▸ **Exercise directions**:
Once you find the line with "of the ColdBox" in the data that follows, repeat it and every line after it exactly, through the line with "Manager. This has".

# # # # # # #

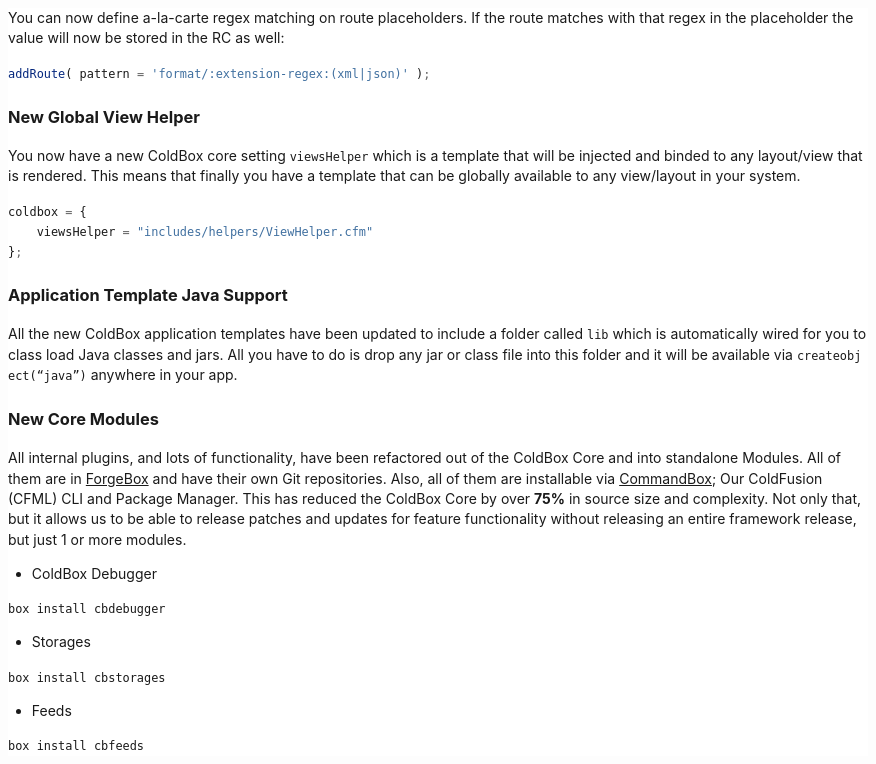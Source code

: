 You can now define a-la-carte regex matching on route placeholders. If
the route matches with that regex in the placeholder the value will now
be stored in the RC as well:

```javascript
addRoute( pattern = 'format/:extension-regex:(xml|json)' );
```

### New Global View Helper

You now have a new ColdBox core setting `viewsHelper` which is a
template that will be injected and binded to any layout/view that is
rendered. This means that finally you have a template that can be
globally available to any view/layout in your system.

```javascript
coldbox = {
    viewsHelper = "includes/helpers/ViewHelper.cfm"
};
```

### Application Template Java Support

All the new ColdBox application templates have been updated to include a
folder called `lib` which is automatically wired for you to
class load Java classes and jars. All you have to do is drop any jar or
class file into this folder and it will be available via
`createobject(“java”)` anywhere in your app.

### New Core Modules

All internal plugins, and lots of functionality, have been refactored out
of the ColdBox Core and into standalone Modules. All of them are in
[ForgeBox](http://www.coldbox.org/forgebox) and have their own Git repositories. Also, all of them are
installable via [CommandBox](http://www.ortussolutions.com/products/commandbox); Our ColdFusion (CFML) CLI and Package
Manager. This has reduced the ColdBox Core by over **75%** in source size
and complexity. Not only that, but it allows us to be able to release patches and updates for feature functionality without releasing an entire framework release, but just 1 or more modules.

-   ColdBox Debugger

```bash
box install cbdebugger
```

-   Storages

```bash
box install cbstorages
```

-   Feeds

```bash
box install cbfeeds
```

# # # # # # #

▸ **Solution for this exercise**:
of the ColdBox Core and into standalone Modules. All of them are in
[ForgeBox](http://www.coldbox.org/forgebox) and have their own Git repositories. Also, all of them are
installable via [CommandBox](http://www.ortussolutions.com/products/commandbox); Our ColdFusion (CFML) CLI and Package
Manager. This has reduced the ColdBox Core by over **75%** in source size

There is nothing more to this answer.